Nagios NRPE debugging steps:
  1. run the command manually on the target host
  2. enable debugging in nrpe.cfg and watch syslog
  3. dig in deeper with debug jobs.
Debugging nagios remote nrpe commands can feel very opaque. Normally I find my issue in step 1 of the debug escalation. Today I had to hit all three steps while debugging a test that wrapped around s3cmd. I eventually found that HOME is not set in the environment used to run nrpe commands.
check_nrpe -H 10.7.202.92 -c check_ui_s3_backup                                 
NRPE: Unable to read output
I run my check remotely and receive the dreaded general error "unable to read output." This means the script failed to run and didn't produce any output to STDOUT. STDERR seems to be ignored, even with logging enabled.

Step 1a: go to the server and verify the command being run by nrpe.

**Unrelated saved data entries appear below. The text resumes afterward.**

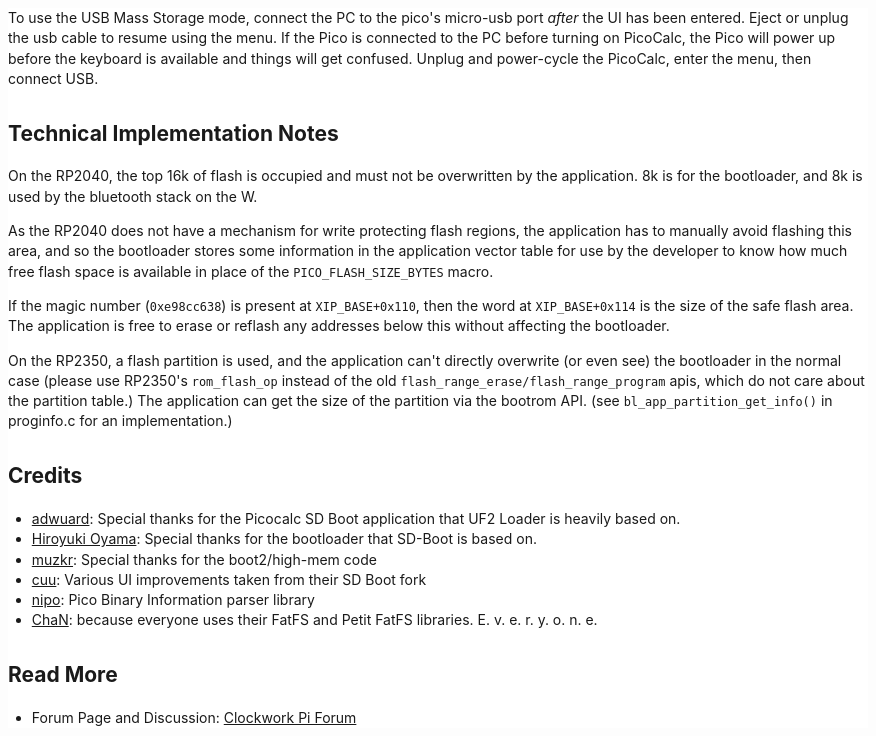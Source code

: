 To use the USB Mass Storage mode, connect the PC to the pico's micro-usb port *after* the UI has been entered. Eject or unplug the usb cable to resume using the menu.
If the Pico is connected to the PC before turning on PicoCalc, the Pico will power up before the keyboard is available and things will get confused. Unplug and power-cycle the PicoCalc, enter the menu, then connect USB.

## Technical Implementation Notes
On the RP2040, the top 16k of flash is occupied and must not be overwritten by the application. 8k is for the bootloader, and 8k is used by the bluetooth stack on the W.

As the RP2040 does not have a mechanism for write protecting flash regions, the application has to manually avoid flashing this area, and so the bootloader stores some information in the application vector table for use by the developer to know how much free flash space is available in place of the `PICO_FLASH_SIZE_BYTES` macro.

If the magic number (`0xe98cc638`) is present at `XIP_BASE+0x110`, then the word at `XIP_BASE+0x114` is the size of the safe flash area. The application is free to erase or reflash any addresses below this without affecting the bootloader.

On the RP2350, a flash partition is used, and the application can't directly overwrite (or even see) the bootloader in the normal case (please use RP2350's `rom_flash_op` instead of the old `flash_range_erase/flash_range_program` apis, which do not care about the partition table.) The application can get the size of the partition via the bootrom API. (see `bl_app_partition_get_info()` in proginfo.c for an implementation.)

## Credits
- [adwuard](https://github.com/adwuard/Picocalc_SD_Boot): Special thanks for the Picocalc SD Boot application that UF2 Loader is heavily based on.
- [Hiroyuki Oyama](https://github.com/oyama/pico-sdcard-boot): Special thanks for the bootloader that SD-Boot is based on.
- [muzkr](https://github.com/muzkr/hachi/): Special thanks for the boot2/high-mem code
- [cuu](https://github.com/clockworkpi/PicoCalc): Various UI improvements taken from their SD Boot fork
- [nipo](https://github.com/nipo/picore): Pico Binary Information parser library
- [ChaN](https://elm-chan.org/): because everyone uses their FatFS and Petit FatFS libraries. E. v. e. r. y. o. n. e.

## Read More
- Forum Page and Discussion: [Clockwork Pi Forum](https://forum.clockworkpi.com/t/uf2-loader-release/18479)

[andrew@ip-10-7-202-92]% grep check_ui_s3_backup /etc/nagios/nrpe.d/herbie.cfg
command[check_ui_s3_backup]=HOME=~postgres /usr/lib/nagios/plugins/herbie/check_ui_s3_backup
Step 1b: run the command manually. Here I find that the script fails if I don't have the config file:
[andrew@ip-10-7-202-92]% /usr/lib/nagios/plugins/herbie/check_ui_s3_backup
ERROR: /home/andrew/.s3cfg: No such file or directory
ERROR: Configuration file not available.
ERROR: Consider using --configure parameter to create one.
That should be a simple fix. Find the user running the nrpe command and give them a .s3cfg. Easy-Peasy.
cp .s3cfg ~nagios/
sudo -u nagios -H /usr/lib/nagios/plugins/herbie/check_ui_s3_backup
OK - Last backup 0 days ago.
Ok, it works locally. Recheck it remotely. It fails?!!?! This is where we start the gnashing of teeth and pulling of hair
[andrew@ip-10-7-203-10]% check_nrpe -H 10.7.202.92 -c check_ui_s3_backup
NRPE: Unable to read output
Step 2: Enable logging in nrpe.cfg, run the remote check and inspect the logs. Surprise, nothing useful.
May  7 19:08:29 ip-10-7-202-92 nrpe[17159]: Connection from 10.7.203.10 port 15286
May  7 19:08:29 ip-10-7-202-92 nrpe[17159]: Host address is in allowed_hosts
May  7 19:08:29 ip-10-7-202-92 nrpe[17159]: Handling the connection...
May  7 19:08:29 ip-10-7-202-92 nrpe[17159]: Host is asking for command 'check_ui_s3_backup' to be run...
May  7 19:08:29 ip-10-7-202-92 nrpe[17159]: Running command: /usr/lib/nagios/plugins/herbie/check_ui_s3_backup
May  7 19:08:29 ip-10-7-202-92 nrpe[17159]: Command completed with return code 3 and output: 
May  7 19:08:29 ip-10-7-202-92 nrpe[17159]: Return Code: 3, Output: NRPE: Unable to read output
May  7 19:08:29 ip-10-7-202-92 nrpe[17159]: Connection from 10.7.203.10 closed.
Step 3: debug jobs (aka printf aka "hail marry" debugging). I create two new nrpe entries and restart nagios-nrpe-server. The first will show me the user running the command and the second will show the environment, using whoami and env respectively.
command[check_ui_test]=whoami
command[check_ui_test2]=env
[andrew@ip-10-7-203-10]% check_nrpe -H 10.7.202.92 -c check_ui_test
nagios
[andrew@ip-10-7-203-10]% check_nrpe -H 10.7.202.92 -c check_ui_test2
NRPE_PROGRAMVERSION=2.12
TERM=screen-256color-bce
PATH=/usr/local/sbin:/usr/local/bin:/sbin:/bin:/usr/sbin:/usr/bin
LANG=en_US.UTF-8
NRPE_MULTILINESUPPORT=1
PWD=/
Yep, the tests are running as the expected user, nagios.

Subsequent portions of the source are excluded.